* _EXCERPTED RECORDS_
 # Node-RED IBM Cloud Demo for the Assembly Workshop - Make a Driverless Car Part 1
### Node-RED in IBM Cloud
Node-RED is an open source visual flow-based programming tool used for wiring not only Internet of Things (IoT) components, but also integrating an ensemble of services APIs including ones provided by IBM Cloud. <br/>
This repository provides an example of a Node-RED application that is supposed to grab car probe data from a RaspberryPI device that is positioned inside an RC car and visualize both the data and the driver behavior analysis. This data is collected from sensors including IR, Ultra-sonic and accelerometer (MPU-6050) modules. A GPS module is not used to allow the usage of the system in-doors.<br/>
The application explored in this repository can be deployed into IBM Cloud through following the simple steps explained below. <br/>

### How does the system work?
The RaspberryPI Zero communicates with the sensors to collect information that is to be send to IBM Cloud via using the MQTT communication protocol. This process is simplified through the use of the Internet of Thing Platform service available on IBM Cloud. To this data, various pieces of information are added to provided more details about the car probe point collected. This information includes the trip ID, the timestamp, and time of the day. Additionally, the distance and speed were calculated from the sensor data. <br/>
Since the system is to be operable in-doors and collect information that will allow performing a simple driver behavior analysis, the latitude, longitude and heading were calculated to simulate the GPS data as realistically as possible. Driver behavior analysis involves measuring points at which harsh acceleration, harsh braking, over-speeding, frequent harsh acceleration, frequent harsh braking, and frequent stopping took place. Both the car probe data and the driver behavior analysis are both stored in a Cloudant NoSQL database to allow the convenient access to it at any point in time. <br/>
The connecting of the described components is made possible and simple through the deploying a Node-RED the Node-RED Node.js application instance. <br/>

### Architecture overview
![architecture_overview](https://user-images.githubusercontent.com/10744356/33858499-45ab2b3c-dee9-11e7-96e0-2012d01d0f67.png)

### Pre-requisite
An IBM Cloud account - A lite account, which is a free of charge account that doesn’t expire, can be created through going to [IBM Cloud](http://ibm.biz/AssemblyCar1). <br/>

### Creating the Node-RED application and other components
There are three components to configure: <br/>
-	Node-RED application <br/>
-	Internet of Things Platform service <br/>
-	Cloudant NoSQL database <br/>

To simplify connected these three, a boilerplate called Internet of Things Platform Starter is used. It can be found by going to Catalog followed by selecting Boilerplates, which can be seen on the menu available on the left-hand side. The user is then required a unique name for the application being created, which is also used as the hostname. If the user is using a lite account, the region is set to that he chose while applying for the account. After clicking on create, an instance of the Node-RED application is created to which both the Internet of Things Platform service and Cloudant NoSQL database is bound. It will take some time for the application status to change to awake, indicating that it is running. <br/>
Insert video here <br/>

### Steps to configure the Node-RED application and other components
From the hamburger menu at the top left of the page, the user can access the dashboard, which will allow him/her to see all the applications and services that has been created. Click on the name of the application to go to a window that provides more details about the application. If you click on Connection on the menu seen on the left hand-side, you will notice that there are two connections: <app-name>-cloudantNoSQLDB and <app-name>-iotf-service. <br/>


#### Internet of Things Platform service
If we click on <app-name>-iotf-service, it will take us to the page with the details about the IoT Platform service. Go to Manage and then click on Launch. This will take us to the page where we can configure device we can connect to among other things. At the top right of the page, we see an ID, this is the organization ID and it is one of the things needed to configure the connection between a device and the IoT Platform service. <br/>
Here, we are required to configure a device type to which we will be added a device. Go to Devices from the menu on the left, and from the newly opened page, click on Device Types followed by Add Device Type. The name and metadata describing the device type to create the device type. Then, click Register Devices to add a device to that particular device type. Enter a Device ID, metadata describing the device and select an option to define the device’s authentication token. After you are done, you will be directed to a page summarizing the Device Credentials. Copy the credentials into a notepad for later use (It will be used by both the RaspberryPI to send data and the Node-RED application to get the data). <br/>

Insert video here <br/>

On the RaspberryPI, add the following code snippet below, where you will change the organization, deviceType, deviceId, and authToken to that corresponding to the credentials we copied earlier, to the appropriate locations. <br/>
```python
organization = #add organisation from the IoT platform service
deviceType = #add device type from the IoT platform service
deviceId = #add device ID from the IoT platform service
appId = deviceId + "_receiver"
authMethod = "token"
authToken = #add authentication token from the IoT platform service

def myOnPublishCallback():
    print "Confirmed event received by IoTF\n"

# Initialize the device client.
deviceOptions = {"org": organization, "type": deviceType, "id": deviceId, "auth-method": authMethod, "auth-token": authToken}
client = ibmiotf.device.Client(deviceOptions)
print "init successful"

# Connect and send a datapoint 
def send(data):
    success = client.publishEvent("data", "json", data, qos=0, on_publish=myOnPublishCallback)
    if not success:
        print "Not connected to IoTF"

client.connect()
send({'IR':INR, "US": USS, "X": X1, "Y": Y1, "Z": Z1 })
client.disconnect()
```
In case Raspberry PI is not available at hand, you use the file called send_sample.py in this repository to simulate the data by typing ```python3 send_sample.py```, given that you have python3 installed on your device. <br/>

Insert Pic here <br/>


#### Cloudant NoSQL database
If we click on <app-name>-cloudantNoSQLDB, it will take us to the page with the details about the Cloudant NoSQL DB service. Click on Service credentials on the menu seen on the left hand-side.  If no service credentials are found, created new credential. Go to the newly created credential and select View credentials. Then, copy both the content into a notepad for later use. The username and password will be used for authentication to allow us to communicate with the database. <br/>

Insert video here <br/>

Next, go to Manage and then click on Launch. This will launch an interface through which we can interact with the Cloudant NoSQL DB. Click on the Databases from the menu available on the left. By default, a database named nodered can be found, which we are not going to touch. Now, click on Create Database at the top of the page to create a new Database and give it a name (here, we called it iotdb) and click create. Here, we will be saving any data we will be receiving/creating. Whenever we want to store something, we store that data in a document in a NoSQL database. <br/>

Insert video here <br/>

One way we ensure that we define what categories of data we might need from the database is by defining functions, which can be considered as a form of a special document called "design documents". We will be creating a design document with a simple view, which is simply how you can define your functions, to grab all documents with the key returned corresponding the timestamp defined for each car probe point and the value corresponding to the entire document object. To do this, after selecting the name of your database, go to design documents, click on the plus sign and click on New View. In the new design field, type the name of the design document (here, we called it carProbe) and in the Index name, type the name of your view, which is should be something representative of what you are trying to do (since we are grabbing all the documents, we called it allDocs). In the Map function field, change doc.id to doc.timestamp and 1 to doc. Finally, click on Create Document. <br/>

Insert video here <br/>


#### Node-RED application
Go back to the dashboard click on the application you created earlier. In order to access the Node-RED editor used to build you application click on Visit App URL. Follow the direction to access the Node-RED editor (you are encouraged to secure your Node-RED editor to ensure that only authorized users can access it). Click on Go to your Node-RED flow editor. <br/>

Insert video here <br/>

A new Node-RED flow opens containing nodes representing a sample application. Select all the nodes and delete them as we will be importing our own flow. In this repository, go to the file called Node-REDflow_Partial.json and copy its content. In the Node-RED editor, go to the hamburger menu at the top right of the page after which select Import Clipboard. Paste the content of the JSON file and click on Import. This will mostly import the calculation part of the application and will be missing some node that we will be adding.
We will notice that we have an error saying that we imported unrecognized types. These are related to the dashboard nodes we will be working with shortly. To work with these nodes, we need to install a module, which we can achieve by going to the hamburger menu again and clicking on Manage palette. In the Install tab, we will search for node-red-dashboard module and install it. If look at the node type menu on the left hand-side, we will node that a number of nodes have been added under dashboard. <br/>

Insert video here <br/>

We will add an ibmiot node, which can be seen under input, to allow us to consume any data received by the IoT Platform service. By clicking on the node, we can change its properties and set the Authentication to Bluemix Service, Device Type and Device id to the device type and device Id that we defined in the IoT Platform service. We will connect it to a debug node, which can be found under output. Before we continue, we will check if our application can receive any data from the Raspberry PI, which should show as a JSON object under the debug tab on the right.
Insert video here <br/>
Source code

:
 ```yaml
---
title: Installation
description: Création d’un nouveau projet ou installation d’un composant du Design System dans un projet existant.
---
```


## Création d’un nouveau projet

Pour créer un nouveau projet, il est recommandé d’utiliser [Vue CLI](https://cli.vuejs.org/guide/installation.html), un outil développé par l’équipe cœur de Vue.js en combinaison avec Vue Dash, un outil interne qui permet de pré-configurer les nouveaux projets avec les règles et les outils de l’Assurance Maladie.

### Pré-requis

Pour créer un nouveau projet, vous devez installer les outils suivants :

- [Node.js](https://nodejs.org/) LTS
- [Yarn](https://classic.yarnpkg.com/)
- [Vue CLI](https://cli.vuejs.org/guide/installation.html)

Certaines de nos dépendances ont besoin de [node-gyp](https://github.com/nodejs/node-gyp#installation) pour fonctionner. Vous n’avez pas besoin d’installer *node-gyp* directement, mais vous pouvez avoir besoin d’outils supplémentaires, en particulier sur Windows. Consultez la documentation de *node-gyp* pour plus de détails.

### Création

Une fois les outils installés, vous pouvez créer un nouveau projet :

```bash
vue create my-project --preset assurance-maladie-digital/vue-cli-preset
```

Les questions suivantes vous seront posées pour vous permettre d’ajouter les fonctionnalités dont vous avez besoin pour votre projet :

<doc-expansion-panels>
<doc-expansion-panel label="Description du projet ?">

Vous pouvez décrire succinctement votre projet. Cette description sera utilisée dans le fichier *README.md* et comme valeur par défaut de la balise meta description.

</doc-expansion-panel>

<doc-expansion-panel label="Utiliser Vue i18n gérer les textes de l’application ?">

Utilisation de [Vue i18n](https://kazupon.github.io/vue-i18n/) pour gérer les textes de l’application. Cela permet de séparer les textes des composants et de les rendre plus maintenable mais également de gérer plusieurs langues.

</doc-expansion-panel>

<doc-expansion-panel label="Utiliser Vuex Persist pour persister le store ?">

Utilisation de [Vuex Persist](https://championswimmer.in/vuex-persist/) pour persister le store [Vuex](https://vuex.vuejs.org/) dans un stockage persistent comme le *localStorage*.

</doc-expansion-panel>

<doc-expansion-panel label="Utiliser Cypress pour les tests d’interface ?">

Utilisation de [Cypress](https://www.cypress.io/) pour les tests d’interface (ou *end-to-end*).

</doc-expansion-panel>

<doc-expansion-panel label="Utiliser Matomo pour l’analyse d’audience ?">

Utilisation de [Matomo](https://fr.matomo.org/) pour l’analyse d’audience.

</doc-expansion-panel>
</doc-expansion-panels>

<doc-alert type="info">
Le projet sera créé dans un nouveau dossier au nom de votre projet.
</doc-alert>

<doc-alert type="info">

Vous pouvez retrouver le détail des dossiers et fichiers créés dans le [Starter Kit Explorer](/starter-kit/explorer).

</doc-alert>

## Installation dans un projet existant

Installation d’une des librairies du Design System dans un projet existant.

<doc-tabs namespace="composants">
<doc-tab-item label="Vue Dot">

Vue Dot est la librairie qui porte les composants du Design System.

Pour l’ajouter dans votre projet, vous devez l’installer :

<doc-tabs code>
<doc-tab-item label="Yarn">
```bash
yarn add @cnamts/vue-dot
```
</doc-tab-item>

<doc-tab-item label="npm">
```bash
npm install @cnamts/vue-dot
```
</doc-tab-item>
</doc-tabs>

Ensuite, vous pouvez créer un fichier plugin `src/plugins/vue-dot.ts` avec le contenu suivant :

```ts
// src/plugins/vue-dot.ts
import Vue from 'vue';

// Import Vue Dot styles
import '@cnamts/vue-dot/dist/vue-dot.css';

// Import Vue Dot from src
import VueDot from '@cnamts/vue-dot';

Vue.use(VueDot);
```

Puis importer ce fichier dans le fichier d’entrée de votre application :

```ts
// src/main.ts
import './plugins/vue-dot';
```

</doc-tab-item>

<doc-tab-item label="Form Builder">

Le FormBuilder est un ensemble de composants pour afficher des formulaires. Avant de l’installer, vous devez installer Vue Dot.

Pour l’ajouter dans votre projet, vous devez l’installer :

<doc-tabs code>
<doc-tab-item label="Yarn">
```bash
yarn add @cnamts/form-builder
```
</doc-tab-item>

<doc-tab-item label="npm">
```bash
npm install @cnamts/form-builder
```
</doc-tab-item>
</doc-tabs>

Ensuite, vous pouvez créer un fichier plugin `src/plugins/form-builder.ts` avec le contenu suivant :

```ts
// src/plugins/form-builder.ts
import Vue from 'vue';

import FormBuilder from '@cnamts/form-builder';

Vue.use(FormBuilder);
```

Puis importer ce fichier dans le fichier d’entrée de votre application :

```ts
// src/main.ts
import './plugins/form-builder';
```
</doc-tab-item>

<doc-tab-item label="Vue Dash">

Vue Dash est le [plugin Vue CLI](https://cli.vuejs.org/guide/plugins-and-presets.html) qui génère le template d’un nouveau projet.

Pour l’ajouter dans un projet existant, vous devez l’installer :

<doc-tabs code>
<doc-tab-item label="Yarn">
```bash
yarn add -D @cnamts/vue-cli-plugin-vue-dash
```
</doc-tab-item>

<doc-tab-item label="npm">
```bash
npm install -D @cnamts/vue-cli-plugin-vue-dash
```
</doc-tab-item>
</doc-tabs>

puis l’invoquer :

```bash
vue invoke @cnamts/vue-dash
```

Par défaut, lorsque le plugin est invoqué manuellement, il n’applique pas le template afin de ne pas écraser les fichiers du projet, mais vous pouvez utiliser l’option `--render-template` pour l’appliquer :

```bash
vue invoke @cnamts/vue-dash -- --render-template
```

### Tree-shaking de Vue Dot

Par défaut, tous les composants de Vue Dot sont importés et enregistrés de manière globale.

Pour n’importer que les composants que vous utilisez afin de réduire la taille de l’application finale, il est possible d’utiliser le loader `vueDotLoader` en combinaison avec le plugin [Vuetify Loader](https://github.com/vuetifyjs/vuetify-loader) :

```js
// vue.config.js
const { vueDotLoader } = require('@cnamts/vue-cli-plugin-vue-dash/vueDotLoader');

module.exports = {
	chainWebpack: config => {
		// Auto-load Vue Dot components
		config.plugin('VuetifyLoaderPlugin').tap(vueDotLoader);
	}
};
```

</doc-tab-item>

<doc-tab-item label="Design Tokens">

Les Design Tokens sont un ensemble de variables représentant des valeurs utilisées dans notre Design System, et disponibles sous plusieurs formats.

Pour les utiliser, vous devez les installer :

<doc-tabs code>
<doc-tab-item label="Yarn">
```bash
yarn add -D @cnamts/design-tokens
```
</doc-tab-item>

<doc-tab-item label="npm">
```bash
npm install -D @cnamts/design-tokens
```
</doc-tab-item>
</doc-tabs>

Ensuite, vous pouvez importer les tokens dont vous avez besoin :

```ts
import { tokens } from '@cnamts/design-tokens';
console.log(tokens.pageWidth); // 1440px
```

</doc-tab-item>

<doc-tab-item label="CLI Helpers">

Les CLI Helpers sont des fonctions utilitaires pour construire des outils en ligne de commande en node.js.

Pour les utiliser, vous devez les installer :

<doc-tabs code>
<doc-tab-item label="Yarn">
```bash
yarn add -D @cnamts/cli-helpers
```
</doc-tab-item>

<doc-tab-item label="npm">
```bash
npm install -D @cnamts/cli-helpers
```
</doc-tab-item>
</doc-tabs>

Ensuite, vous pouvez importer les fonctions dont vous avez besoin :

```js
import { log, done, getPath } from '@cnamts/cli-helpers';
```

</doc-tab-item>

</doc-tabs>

* _BRIEF_
Copy every line in the entries above that has the string "audience" in it.

* _RESULT_
<doc-expansion-panel label="Utiliser Matomo pour l’analyse d’audience ?">
Utilisation de [Matomo](https://fr.matomo.org/) pour l’analyse d’audience.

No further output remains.